UCC awards posthumous Masters to victim of 1968 Tuskar Rock air crash

Michael Cowhig was travelling to a conference in England when Aer Lingus Flight 712 crashed en route from Cork to London on March 24, 1968
UCC awards posthumous Masters to victim of 1968 Tuskar Rock air crash

On Thursday, Mr Cowhig’s family attended a special ceremony on the UCC campus where a Masters degree was awarded for his work. File picture

A victim of the Tuskar Rock air crash has been awarded a posthumous Masters degree from UCC — 56 years after it was submitted.

Michael Cowhig was travelling to a conference in England when Aer Lingus Flight 712 crashed en route from Cork to London on March 24, 1968. The crash in the sea off Tuskar Rock in Co Wexford claimed the lives of all 61 passengers and crew on board.

On Thursday, Mr Cowhig’s family attended a special ceremony on the UCC campus where a Masters degree was awarded for his work.

Mr Cowhig and two of his colleagues, John F. Nyhan and Thomas P. Dwane, who worked at the Agricultural Research Institute at Moorepark, Fermoy — now Teagasc — were attending this conference in Reading to share their research into Milking Machine practice.

Shortly before the crash, Mr Cowhig, a Kilbrittain native, had submitted a thesis for a Masters to UCC. But the process of awarding that Masters ended following Mr Cowhig’s tragic death, until his family recently approached UCC to ask that his work be reviewed for consideration.

Head of UCC School of Food and Nutritional Sciences, Professor Alan Kelly, subsequently reviewed Mr Cowhig’s thesis entitled ‘A study of the milking performance of eight milking machines’, and recommended that the university recognise it for the award of a Masters degree.

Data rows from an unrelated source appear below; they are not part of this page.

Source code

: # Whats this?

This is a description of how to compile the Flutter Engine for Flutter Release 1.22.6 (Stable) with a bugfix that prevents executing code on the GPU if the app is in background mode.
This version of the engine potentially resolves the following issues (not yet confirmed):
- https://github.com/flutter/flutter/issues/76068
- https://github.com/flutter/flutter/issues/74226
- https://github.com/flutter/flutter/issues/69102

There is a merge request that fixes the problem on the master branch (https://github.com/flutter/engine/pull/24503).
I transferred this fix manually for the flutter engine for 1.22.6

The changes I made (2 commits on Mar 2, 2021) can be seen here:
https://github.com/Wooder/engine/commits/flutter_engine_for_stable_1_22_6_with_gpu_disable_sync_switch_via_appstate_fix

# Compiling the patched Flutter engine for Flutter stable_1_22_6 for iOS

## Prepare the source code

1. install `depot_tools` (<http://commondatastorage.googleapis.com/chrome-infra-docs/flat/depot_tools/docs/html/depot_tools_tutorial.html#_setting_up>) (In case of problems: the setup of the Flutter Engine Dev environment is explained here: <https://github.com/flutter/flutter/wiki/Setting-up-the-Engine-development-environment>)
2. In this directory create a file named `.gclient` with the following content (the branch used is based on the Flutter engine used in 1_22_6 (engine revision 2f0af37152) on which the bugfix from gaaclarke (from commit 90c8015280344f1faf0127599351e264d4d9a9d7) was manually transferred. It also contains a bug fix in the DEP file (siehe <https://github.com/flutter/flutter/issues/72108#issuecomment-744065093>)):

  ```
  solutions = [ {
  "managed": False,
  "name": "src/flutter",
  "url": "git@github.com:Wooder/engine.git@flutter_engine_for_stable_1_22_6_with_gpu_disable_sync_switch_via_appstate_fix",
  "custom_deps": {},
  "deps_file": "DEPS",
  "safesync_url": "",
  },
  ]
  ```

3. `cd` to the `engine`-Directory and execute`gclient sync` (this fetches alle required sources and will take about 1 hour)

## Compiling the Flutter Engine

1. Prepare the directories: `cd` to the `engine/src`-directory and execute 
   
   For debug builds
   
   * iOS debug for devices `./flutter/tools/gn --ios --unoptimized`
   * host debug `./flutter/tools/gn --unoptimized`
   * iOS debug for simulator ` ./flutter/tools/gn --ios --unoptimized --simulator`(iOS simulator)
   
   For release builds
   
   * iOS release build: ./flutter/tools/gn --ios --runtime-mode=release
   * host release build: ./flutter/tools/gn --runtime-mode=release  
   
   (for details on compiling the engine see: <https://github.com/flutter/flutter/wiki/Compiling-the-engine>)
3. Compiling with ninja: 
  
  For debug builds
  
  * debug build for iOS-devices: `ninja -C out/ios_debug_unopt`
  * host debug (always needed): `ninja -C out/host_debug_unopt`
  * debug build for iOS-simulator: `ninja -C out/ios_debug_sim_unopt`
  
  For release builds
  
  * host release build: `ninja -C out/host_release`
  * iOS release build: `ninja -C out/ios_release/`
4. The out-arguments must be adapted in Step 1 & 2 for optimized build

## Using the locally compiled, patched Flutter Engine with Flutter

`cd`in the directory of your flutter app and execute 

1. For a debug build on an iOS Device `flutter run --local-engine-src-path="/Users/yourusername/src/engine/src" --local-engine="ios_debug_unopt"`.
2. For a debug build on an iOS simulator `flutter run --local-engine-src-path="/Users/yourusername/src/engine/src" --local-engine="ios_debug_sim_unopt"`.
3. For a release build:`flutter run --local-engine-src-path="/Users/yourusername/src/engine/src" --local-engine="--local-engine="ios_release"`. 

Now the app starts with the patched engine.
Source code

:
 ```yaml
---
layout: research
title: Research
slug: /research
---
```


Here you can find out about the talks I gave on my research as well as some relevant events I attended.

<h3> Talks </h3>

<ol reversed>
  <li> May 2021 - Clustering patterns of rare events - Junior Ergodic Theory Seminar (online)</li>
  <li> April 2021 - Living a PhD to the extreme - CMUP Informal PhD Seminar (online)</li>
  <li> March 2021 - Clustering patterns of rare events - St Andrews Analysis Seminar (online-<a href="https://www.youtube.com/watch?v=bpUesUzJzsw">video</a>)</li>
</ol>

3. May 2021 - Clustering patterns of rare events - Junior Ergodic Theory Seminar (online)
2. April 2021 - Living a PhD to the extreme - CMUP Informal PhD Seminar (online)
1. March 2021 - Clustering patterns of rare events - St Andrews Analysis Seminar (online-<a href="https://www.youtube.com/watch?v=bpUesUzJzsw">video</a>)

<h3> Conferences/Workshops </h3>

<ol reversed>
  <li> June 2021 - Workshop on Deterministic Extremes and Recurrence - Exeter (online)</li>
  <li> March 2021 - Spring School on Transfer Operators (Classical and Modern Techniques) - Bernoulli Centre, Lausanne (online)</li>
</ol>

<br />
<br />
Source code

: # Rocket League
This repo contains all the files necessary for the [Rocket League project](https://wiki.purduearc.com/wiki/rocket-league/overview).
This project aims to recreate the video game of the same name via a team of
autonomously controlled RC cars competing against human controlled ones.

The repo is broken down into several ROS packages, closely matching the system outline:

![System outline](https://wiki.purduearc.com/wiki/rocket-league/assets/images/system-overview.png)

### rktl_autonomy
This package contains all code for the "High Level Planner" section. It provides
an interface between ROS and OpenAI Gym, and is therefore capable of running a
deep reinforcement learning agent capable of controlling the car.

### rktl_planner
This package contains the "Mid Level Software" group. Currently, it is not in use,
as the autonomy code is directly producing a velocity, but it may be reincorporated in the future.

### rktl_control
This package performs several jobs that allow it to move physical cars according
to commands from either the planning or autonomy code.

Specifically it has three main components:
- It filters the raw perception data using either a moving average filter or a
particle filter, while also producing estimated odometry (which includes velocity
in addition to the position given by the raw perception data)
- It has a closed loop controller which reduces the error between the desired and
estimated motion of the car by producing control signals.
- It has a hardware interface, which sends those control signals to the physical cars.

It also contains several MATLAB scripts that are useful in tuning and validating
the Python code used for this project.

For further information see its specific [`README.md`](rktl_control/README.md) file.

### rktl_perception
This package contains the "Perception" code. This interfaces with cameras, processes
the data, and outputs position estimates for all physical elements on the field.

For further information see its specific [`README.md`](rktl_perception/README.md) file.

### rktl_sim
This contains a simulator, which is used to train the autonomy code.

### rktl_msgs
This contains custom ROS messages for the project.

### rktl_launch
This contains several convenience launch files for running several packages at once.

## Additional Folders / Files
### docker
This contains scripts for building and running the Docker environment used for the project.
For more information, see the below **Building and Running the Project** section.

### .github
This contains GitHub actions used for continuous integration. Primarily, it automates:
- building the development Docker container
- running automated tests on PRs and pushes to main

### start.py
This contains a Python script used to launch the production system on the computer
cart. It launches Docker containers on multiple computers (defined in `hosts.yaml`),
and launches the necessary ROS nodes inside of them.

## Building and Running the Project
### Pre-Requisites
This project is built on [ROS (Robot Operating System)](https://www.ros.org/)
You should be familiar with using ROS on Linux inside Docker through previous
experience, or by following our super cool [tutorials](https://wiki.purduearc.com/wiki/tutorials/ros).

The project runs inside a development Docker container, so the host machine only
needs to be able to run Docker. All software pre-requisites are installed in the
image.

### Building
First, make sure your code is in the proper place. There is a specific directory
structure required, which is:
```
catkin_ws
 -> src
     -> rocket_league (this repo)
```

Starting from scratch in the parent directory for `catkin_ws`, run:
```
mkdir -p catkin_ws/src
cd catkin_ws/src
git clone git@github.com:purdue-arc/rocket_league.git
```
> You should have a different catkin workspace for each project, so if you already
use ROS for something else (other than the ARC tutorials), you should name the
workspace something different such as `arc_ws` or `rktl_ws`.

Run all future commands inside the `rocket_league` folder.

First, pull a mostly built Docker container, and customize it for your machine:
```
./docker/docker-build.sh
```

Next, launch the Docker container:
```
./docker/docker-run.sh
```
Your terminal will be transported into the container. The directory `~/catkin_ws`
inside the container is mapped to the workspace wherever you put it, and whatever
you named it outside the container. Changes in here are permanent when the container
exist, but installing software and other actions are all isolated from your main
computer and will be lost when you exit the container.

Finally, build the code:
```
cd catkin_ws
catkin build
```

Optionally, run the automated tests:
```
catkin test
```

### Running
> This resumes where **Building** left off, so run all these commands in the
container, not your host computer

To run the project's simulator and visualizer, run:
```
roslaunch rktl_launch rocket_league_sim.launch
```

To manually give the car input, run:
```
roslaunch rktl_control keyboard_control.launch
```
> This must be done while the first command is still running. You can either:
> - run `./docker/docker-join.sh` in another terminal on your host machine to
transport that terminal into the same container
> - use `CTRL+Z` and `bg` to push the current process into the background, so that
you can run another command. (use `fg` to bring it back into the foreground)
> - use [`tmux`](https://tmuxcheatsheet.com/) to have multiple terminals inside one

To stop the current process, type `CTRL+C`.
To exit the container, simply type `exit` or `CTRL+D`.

This was then agreed by the relevant college committees, in what is probably the longest period before an award of a posthumous degree from the university.

Commenting on the award, Professor Kelly said: “The work was of a very high scientific standard and presents an important historical record of technologies which were only newly being put in place on Irish farms.

If a thesis of this standard was submitted today, we would have no hesitation in making the award.

The Masters was presented to Mr Cowhig’s family by UCC President, Professor John O’Halloran, at a special ceremony attended by family, friends, and former colleagues of the three men.

Speaking at the event, the Cowhig family said: “We are very grateful, in particular, to retired Professor Tom Raftery, whose determined spirit persisted over many years and acted as catalyst to the award of this Masters degree.

“We have always been very proud of what our Dad achieved in his short lifetime, and we are delighted to have the opportunity to attend this Award Ceremony in the company of so many of his former colleagues and friends.”